During phases when the markets seem unable to fall, there is always a session when indices go down sharply, the kind that wakes up the usual anxieties. European indices fell heavily yesterday, although on Wall Street, the decline at the close was more modest, with less than 1%.

Despite these jolts, investors are still favoring sectors considered to be at a discount to growth companies. At least, this is what is apparent from all the charts that have pitted value and growth strategies against each other since last November. In reality, the situation is a little more subtle and is best illustrated by the Nasdaq 100. Investors continue to favor technology companies with solid fundamentals and an undeniable competitive advantage. Hence the 16% gain for Microsoft or the 30% gain for Alphabet in 2021. On the other hand, they tend to shy away from riskier bets, such as companies with more uncertain earnings trajectories or whose balance sheets and income statements show a reality very different from the story sold by executives.

The Bear Trap community, active on Bloomberg, put forward last week a chart that shows the decorrelation since the beginning of March between a Nasdaq 100 that is skyrocketing and the fashionable bets of the moment, i.e. SPACs, Cathie Wood's ARK funds or Cannabis stocks. The bitcoin ecosystem has probably been added to the mix this week. Bear Trap also illustrates this situation with a second chart that shows Buffett's outperformance of Berkshire Hathaway, the quintessential value fund ARK Innovation, the growth fund of Wood, boosted by momentum (i.e. overexposure to the current growth themes).

As usual - and this is a golden rule in finance - we should not jump to conclusions about movements that are only in their infancy. But it does illustrate a renewed distrust of overly crowded or very aggressive bets. The Greensill or Archegos cases have demonstrated the existence of excessive leverage at work in the background. Growth is great, healthy growth is even better.

Macroeconomic news is almost devoid of major indicators. On the geopolitical front, Xi Jinping will participate on Thursday in the climate summit organized by Joe Biden: a strong signal in the middle of the pile of disagreements that tear the two countries apart.

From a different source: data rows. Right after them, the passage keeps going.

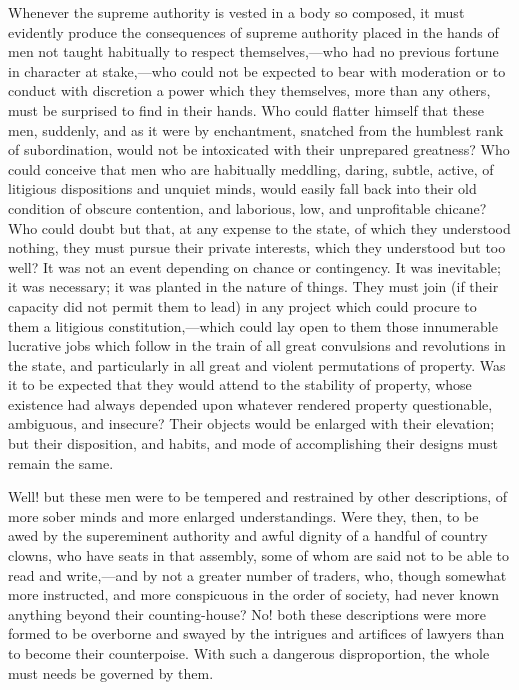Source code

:Whenever the supreme authority is vested in a body so composed, it must evidently produce the consequences of supreme authority placed in the hands of men not taught habitually to respect themselves,—who had no previous fortune in character at stake,—who could not be expected to bear with moderation or to conduct with discretion a power which they themselves, more than any others, must be surprised to find in their hands. Who could flatter himself that these men, suddenly, and as it were by enchantment, snatched from the humblest rank of subordination, would not be intoxicated with their unprepared greatness? Who could conceive that men who are habitually meddling, daring, subtle, active, of litigious dispositions and unquiet minds, would easily fall back into their old condition of obscure contention, and laborious, low, and unprofitable chicane? Who could doubt but that, at any expense to the state, of which they understood nothing, they must pursue their private interests, which they understood but too well? It was not an event depending on chance or contingency. It was inevitable; it was necessary; it was planted in the nature of things. They must join (if their capacity did not permit them to lead) in any project which could procure to them a litigious constitution,—which could lay open to them those innumerable lucrative jobs which follow in the train of all great convulsions and revolutions in the state, and particularly in all great and violent permutations of property. Was it to be expected that they would attend to the stability of property, whose existence had always depended upon whatever rendered property questionable, ambiguous, and insecure? Their objects would be enlarged with their elevation; but their disposition, and habits, and mode of accomplishing their designs must remain the same.

Well! but these men were to be tempered and restrained by other descriptions, of more sober minds and more enlarged understandings. Were they, then, to be awed by the supereminent authority and awful dignity of a handful of country clowns, who have seats in that assembly, some of whom are said not to be able to read and write,—and by not a greater number of traders, who, though somewhat more instructed, and more conspicuous in the order of society, had never known anything beyond their counting-house? No! both these descriptions were more formed to be overborne and swayed by the intrigues and artifices of lawyers than to become their counterpoise. With such a dangerous disproportion, the whole must needs be governed by them.

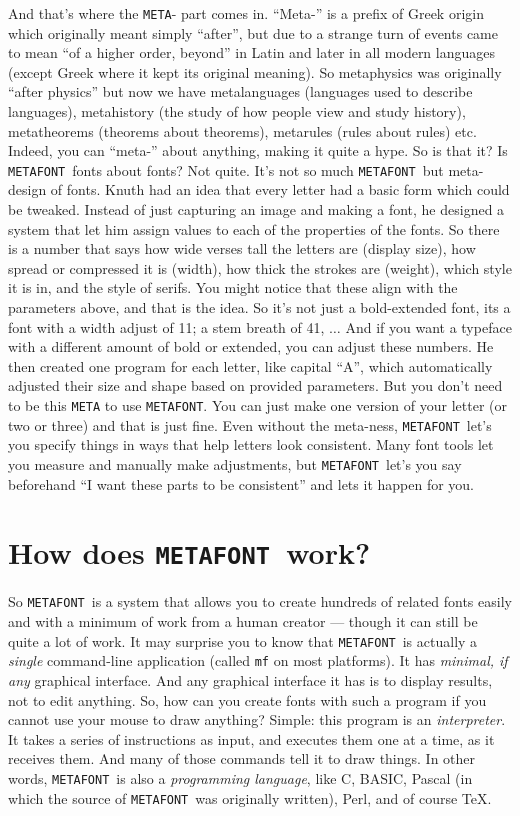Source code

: \documentclass[a4paper,11pt,twoside]{book}
\newcommand{\MF}{{\tt METAFONT}}
\begin{document}
And that's where the \texttt{META}- part comes in. ``Meta-'' is a prefix of Greek origin which
originally meant simply ``after'', but due to a strange turn of events came to mean ``of a higher
order, beyond'' in Latin and later in all modern languages (except Greek where it kept its
original meaning).
So metaphysics was originally ``after physics'' but now we have metalanguages (languages used
to describe languages), metahistory (the study of how people view and study history), metatheorems
(theorems about theorems), metarules (rules about rules) etc.
Indeed, you can ``meta-'' about anything, making it quite a hype.
So is that it?
Is \MF\ fonts about fonts?
Not quite.
It's not so much \MF\ but meta-design of fonts.
Knuth had an idea that every letter had a basic form which could be tweaked.
Instead of just capturing an image and making a font, he designed a system that let him assign
values to each of the properties of the fonts.
So there is a number that says how wide verses tall the letters are (display size), how spread or
compressed it is (width), how thick the strokes are (weight), which style it is in, and the style
of serifs.
You might notice that these align with the parameters above, and that is the idea.
So it's not just a bold-extended font, its a font with a width adjust of 11; a stem breath of 41,
$\ldots$
And if you want a typeface with a different amount of bold or extended, you can adjust these
numbers.
He then created one program for each letter, like capital ``A'', which automatically adjusted
their size and shape based on provided parameters.
But you don't need to be this \texttt{META} to use \MF.
You can just make one version of your letter (or two or three) and that is just fine.
Even without the meta-ness, \MF\ let's you specify things in ways that help letters look
consistent.
Many font tools let you measure and manually make adjustments, but \MF\ let's you say beforehand
``I want these parts to be consistent'' and lets it happen for you.

\section{How does \MF\ work?}

So \MF\ is a system that allows you to create hundreds of related fonts easily and with a minimum
of work from a human creator --- though it can still be quite a lot of work.
It may surprise you to know that \MF\ is actually a \emph{single} command-line application
(called \texttt{mf} on most platforms).
It has \emph{minimal, if any} graphical interface.
And any graphical interface it has is to display results, not to edit anything.
So, how can you create fonts with such a program if you cannot use your mouse to draw anything?
Simple: this program is an \emph{interpreter}.
It takes a series of instructions as input, and executes them one at a time, as it receives them.
And many of those commands tell it to draw things.
In other words, \MF\ is also a \emph{programming language}, like C, BASIC, Pascal (in which the
source of \MF\ was originally written), Perl, and of course \TeX.
\end{document}
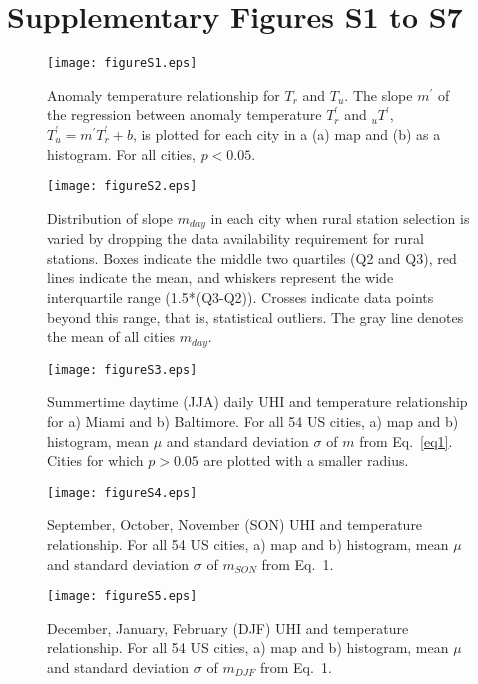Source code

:\section*{Supplementary Figures S1 to S7} 


\begin{figure}
\texttt{[image: figureS1.eps]}
\caption{Anomaly temperature relationship for $T_r$ and $T_u$. The slope $m^\prime$ of the regression between anomaly temperature $T^\prime _{r}$ and $ _uT^\prime$, $ T_u ^\prime = m^\prime T^\prime_{r} +b$, is plotted for each city in a (a) map and (b) as a histogram. For all cities, $p <0.05$.}
\end{figure}

\begin{figure}
\texttt{[image: figureS2.eps]}
\caption{Distribution of slope $m_{day}$ in each city when rural station selection is varied by dropping the data availability requirement for rural stations. Boxes indicate the middle two quartiles (Q2 and Q3), red lines indicate the mean, and whiskers represent the wide interquartile range (1.5*(Q3-Q2)). Crosses indicate data points beyond this range, that is, statistical outliers. The gray line denotes the mean of all cities $m_{day}$. }
\end{figure}

\begin{figure}
\texttt{[image: figureS3.eps]}
\caption{
Summertime daytime (JJA) daily UHI and temperature relationship for a) Miami and b) Baltimore. For all 54 US cities, a) map and b) histogram, mean $\mu$ and standard deviation $\sigma$ of $m$ from Eq.~\ref{eq1}.
Cities for which  $p >0.05$ are plotted with a smaller radius. }
\end{figure}

\begin{figure}
\texttt{[image: figureS4.eps]}
\caption{September, October, November (SON) UHI and temperature relationship. 
For all 54 US cities, a) map and b) histogram, mean $\mu$ and standard deviation $\sigma$ of $m_{SON}$ from Eq.~1.}
\end{figure}

\begin{figure}
\texttt{[image: figureS5.eps]}
\caption{December, January, February (DJF) UHI and temperature relationship. 
For all 54 US cities, a) map and b) histogram, mean $\mu$ and standard deviation $\sigma$ of $m_{DJF}$ from Eq.~1.}
\end{figure}

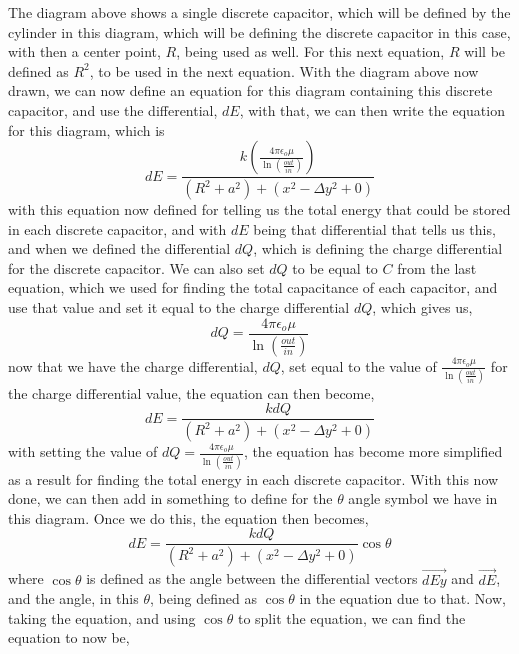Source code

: \documentclass[]{article}
\begin{document}
\linebreak
\linebreak
The diagram above shows a single discrete capacitor, which will be defined by the cylinder in this diagram, which will be defining the discrete capacitor in this case, with then a center point, $R$, being used as well. For this next equation, $R$ will be defined as $R^2$, to be used in the next equation. With the diagram above now drawn, we can now define an equation for this diagram containing this discrete capacitor, and use the differential, $dE$, with that, we can then write the equation for this diagram, which is
\begin{equation}
dE = \frac{k(\frac{4\pi\epsilon_o\mu}{\ln(\frac{out}{in})})}{(R^2+a^2) + (x^2 - \Delta{y}^2+0)}
\end{equation}
with this equation now defined for telling us the total energy that could be stored in each discrete capacitor, and with $dE$ being that differential that tells us this, and when we defined the differential $dQ$, which is defining the charge differential for the discrete capacitor. We can also set $dQ$ to be equal to $C$ from the last equation, which we used for finding the total capacitance of each capacitor, and use that value and set it equal to the charge differential $dQ$, which gives us, 
\linebreak
\begin{equation}
dQ = \frac{4\pi\epsilon_o\mu}{\ln(\frac{out}{in})}
\end{equation}
\linebreak
now that we have the charge differential, $dQ$, set equal to the value of $\frac{4\pi\epsilon_o\mu}{\ln(\frac{out}{in})}$ for the charge differential value, the equation can then become,
\begin{equation}
dE = \frac{kdQ}{(R^2 + a^2) + (x^2 - \Delta{y}^2+0)} 
\end{equation}
with setting the value of $dQ = \frac{4\pi\epsilon_o\mu}{\ln(\frac{out}{in})}$, the equation has become more simplified as a result for finding the total energy in each discrete capacitor. With this now done, we can then add in something to define for the $\theta$ angle symbol we have in this diagram. Once we do this, the equation then becomes,
\begin{equation}
dE = \frac{kdQ}{(R^2+a^2) + (x^2 - \Delta{y}^2 + 0)} \cos\theta
\end{equation}
where $\cos\theta$ is defined as the angle between the differential vectors $\vec{dEy}$ and $\vec{dE}$, and the angle, in this $\theta$, being defined as $\cos\theta$ in the equation due to that. Now, taking the equation, and using $\cos\theta$ to split the equation, we can find the equation to now be, 
\end{document}
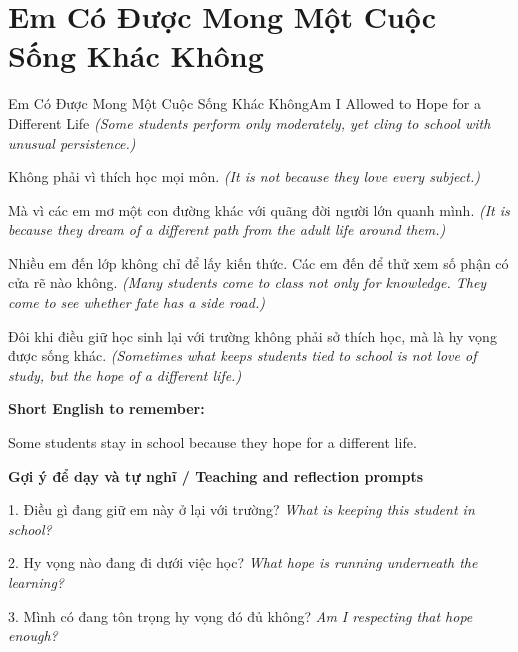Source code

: \section{Em Có Được Mong Một Cuộc Sống Khác Không}
\begin{truyen}{Em Có Được Mong Một Cuộc Sống Khác Không}{Am I Allowed to Hope for a Different Life}
\textit{(Some students perform only moderately, yet cling to school with unusual persistence.)}

Không phải vì thích học mọi môn.
\textit{(It is not because they love every subject.)}

Mà vì các em mơ một con đường khác với quãng đời người lớn quanh mình.
\textit{(It is because they dream of a different path from the adult life around them.)}

Nhiều em đến lớp không chỉ để lấy kiến thức. Các em đến để thử xem số phận có cửa rẽ nào không.
\textit{(Many students come to class not only for knowledge. They come to see whether fate has a side road.)}

\end{truyen}

\begin{baihoc}
Đôi khi điều giữ học sinh lại với trường không phải sở thích học, mà là hy vọng được sống khác.
\textit{(Sometimes what keeps students tied to school is not love of study, but the hope of a different life.)}
\end{baihoc}

\begin{ghinhoanh}
\textbf{Short English to remember:}

Some students stay in school because they hope for a different life.

\end{ghinhoanh}

\begin{tuhocnhanh}
\textbf{Gợi ý để dạy và tự nghĩ / Teaching and reflection prompts}

1. Điều gì đang giữ em này ở lại với trường? \textit{What is keeping this student in school?}

2. Hy vọng nào đang đi dưới việc học? \textit{What hope is running underneath the learning?}

3. Mình có đang tôn trọng hy vọng đó đủ không? \textit{Am I respecting that hope enough?}
\end{tuhocnhanh}
\ngancach

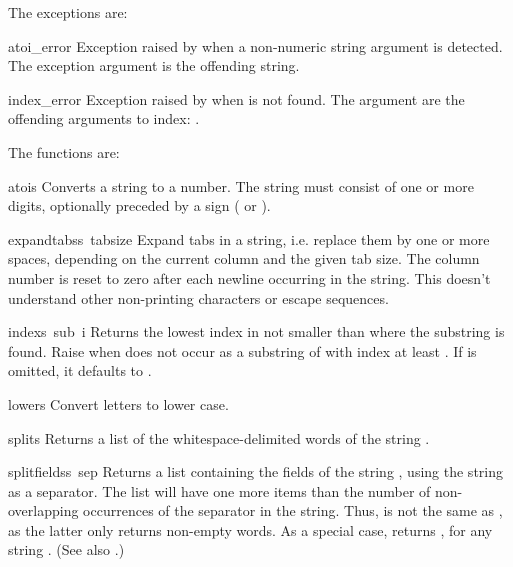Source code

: The exceptions are:

\renewcommand{\indexsubitem}{(exception in module string)}
\begin{excdesc}{atoi_error}
Exception raised by
when a non-numeric string argument is detected.
The exception argument is the offending string.
\end{excdesc}

\begin{excdesc}{index_error}
Exception raised by  when  is not found.  The
argument are the offending arguments to index: .
\end{excdesc}

The functions are:

\renewcommand{\indexsubitem}{(in module string)}
\begin{funcdesc}{atoi}{s}
Converts a string to a number.  The string must consist of one or more
digits, optionally preceded by a sign (\samp{+} or \samp{-}).
\end{funcdesc}

\begin{funcdesc}{expandtabs}{s\, tabsize}
Expand tabs in a string, i.e. replace them by one or more spaces,
depending on the current column and the given tab size.  The column
number is reset to zero after each newline occurring in the string.
This doesn't understand other non-printing characters or escape
sequences.
\end{funcdesc}

\begin{funcdesc}{index}{s\, sub\, i}
Returns the lowest index in  not smaller than  where the
substring  is found.  Raise  when 
does not occur as a substring of  with index at least .
If  is omitted, it defaults to .
\end{funcdesc}

\begin{funcdesc}{lower}{s}
Convert letters to lower case.
\end{funcdesc}

\begin{funcdesc}{split}{s}
Returns a list of the whitespace-delimited words of the string
.
\end{funcdesc}

\begin{funcdesc}{splitfields}{s\, sep}
  Returns a list containing the fields of the string , using
  the string  as a separator.  The list will have one more
  items than the number of non-overlapping occurrences of the
  separator in the string.  Thus,  is not the same as , as the latter
  only returns non-empty words.  As a special case,
   returns \code{[\var{s}]}, for any string
  .  (See also .)
\end{funcdesc}

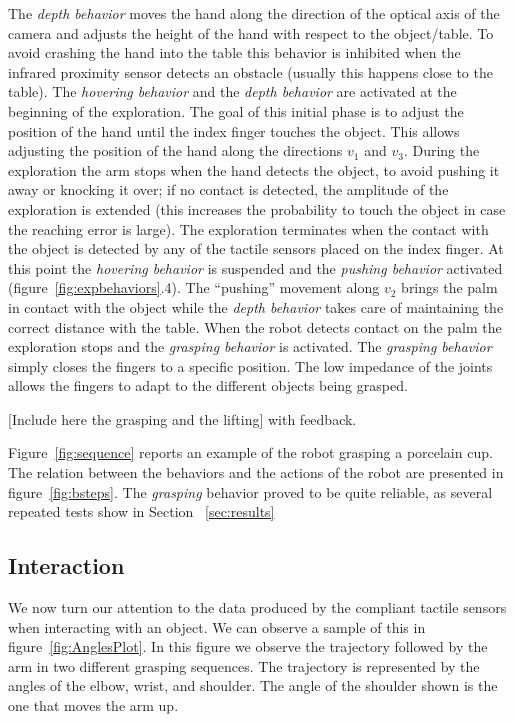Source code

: The \emph{depth behavior} moves the hand along the direction of
the optical axis of the camera and adjusts the height of the hand
with respect to the object/table. To avoid crashing the hand into
the table this behavior is inhibited when the infrared proximity
sensor detects an obstacle (usually this happens close to the
table). The \emph{hovering behavior} and the \emph{depth behavior}
are activated at the beginning of the exploration. The goal of
this initial phase is to adjust the position of the hand until the
index finger touches the object. This allows adjusting the
position of the hand along the directions $v_1$ and $v_3$. During
the exploration the arm stops when the hand detects the object, to
avoid pushing it away or knocking it over; if no contact is
detected, the amplitude of the exploration is extended (this
increases the probability to touch the object in case the reaching
error is large). The exploration terminates when the contact with
the object is detected by any of the tactile sensors placed on the
index finger. At this point the \emph{hovering behavior} is
suspended and the \emph{pushing behavior} activated
(figure~\ref{fig:expbehaviors}.4). The ``pushing'' movement along
$v_2$ brings the palm in contact with the object while the
\emph{depth behavior} takes care of maintaining the correct
distance with the table. When the robot detects contact on the
palm the exploration stops and the \emph{grasping behavior} is
activated. The \emph{grasping behavior} simply closes the fingers
to a specific position. The low impedance of the joints allows the
fingers to adapt to the different objects being grasped.

[Include here the grasping and the lifting] with feedback.

Figure~\ref{fig:sequence} reports an example of the robot grasping
a porcelain cup. The relation between the behaviors and the
actions of the robot are presented in figure~\ref{fig:bsteps}. The
\emph{grasping} behavior proved to be quite reliable, as several
repeated tests show in Section~ \ref{sec:results}

\subsection{Interaction}

We now turn our attention to the data produced by the compliant
tactile sensors when interacting with an object. We can observe a
sample of this in figure~\ref{fig:AnglesPlot}. In this figure we
observe the trajectory followed by the arm in two different
grasping sequences. The trajectory is represented by the angles of
the elbow, wrist, and shoulder. The angle of the shoulder shown is
the one that moves the arm up.

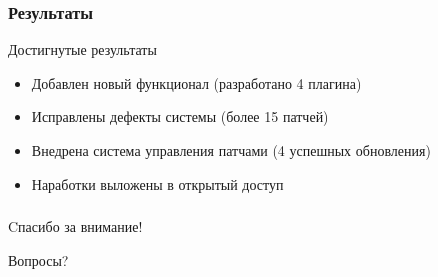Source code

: \documentclass[unicode]{beamer}
\begin{document}
\begin{frame}
\transwipe[direction=90]
\frametitle{Результаты}
\begin{block}{Достигнутые результаты}
\begin{itemize}
  \item Добавлен новый функционал  (разработано 4 плагина)
  \item Исправлены дефекты системы (более 15 патчей)
  \item Внедрена система управления патчами (4 успешных обновления)
  \item Наработки выложены в открытый доступ 
\end{itemize}
\end{block}
\end{frame}

\begin{frame}
\transwipe[direction=90]
\frametitle{}
\centerline{\large{Cпасибо за внимание!}}
\hspace{2cm}
\centerline{\huge{Вопросы?}}
\end{frame}
\end{document}
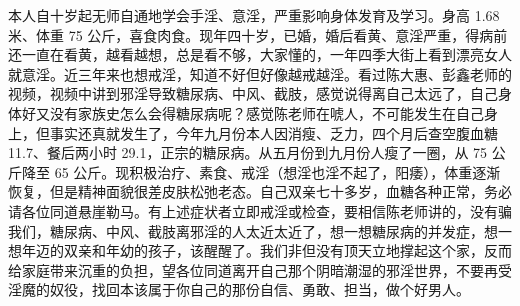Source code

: \begin{case}
    本人自十岁起无师自通地学会手淫、意淫，严重影响身体发育及学习。身高 1.68 米、体重 75 公斤，喜食肉食。现年四十岁，已婚，婚后看黄、意淫严重，得病前还一直在看黄，越看越想，总是看不够，大家懂的，一年四季大街上看到漂亮女人就意淫。近三年来也想戒淫，知道不好但好像越戒越淫。看过陈大惠、彭鑫老师的视频，视频中讲到邪淫导致糖尿病、中风、截肢，感觉说得离自己太远了，自己身体好又没有家族史怎么会得糖尿病呢？感觉陈老师在唬人，不可能发生在自己身上，但事实还真就发生了，今年九月份本人因消瘦、乏力，四个月后查空腹血糖 11.7、餐后两小时 29.1，正宗的糖尿病。从五月份到九月份人瘦了一圈，从 75 公斤降至 65 公斤。现积极治疗、素食、戒淫（想淫也淫不起了，阳痿），体重逐渐恢复，但是精神面貌很差皮肤松弛老态。自己双亲七十多岁，血糖各种正常，务必请各位同道悬崖勒马。有上述症状者立即戒淫或检查，要相信陈老师讲的，没有骗我们，糖尿病、中风、截肢离邪淫的人太近太近了，想一想糖尿病的并发症，想一想年迈的双亲和年幼的孩子，该醒醒了。我们非但没有顶天立地撑起这个家，反而给家庭带来沉重的负担，望各位同道离开自己那个阴暗潮湿的邪淫世界，不要再受淫魔的奴役，找回本该属于你自己的那份自信、勇敢、担当，做个好男人。

\end{case}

On the pandemic front, the resurgence of cases in some Asian countries is creating tensions, particularly in Japan.

 

Today's economic highlights

The British consumer price index for March and the weekly US oil inventories are released today.

The dollar is holding on to its recent positions at EUR 0.8328. The ounce of gold is up to USD 1783. The oil market contracted slightly to USD 65.32 per barrel of Brent and USD 61.34 per barrel of WTI. The US 10-year yield is down to 1.56%. Bitcoin retreats to USD 55228.

 

On markets:

*Netflix attracted significantly fewer new subscribers than expected in the first quarter, while its growing catalog size suffered from production delays due to the pandemic. In pre-market trading, the stock lost about 8%.

* Telecom operator Verizon announced Wednesday that it lost more mobile subscribers than expected in the first quarter, hurt by competition.

* Instagram, owned by Facebook, launched a feature designed to prevent its users from viewing insulting or hateful messages through filters.

* Amazon.com announced the launch of biometric technology that allows customers at its Whole Foods stores in the Seattle area to pay with the palm of their hand.

* Deutsche Börse announced Wednesday that it would remove Coinbase from the German electronic trading platform Xetra and the Frankfurt Stock Exchange after Friday's trading session due to the lack of a benchmark for the shares.

* Anthem gains 2% in pre-market trading after raising its profit target for the year as strength in its pharmacy benefit management business helped the health insurer beat earnings expectations in the first quarter.

* Baker Hughes reported a 40% drop in quarterly profit as the cold snap that hit parts of the U.S. in February affected its drilling operations and demand for oilfield equipment and services.

* Halliburton reported a 6% increase in first-quarter adjusted earnings on Wednesday, buoyed by a rebound in crude oil prices.

* The U.S. railroad operator CSX reported Tuesday a lower-than-expected quarterly profit due to the February cold snap, the impact of the COVID-19 pandemic and higher fuel prices. The stock is down 1% in pre-market trading.

* The Transportation Department's Office of Inspector General announced Tuesday that it will review, among other things, the Federal Aviation Administration's (FAA) November decision to lift the flight ban on the Boeing 737 MAX.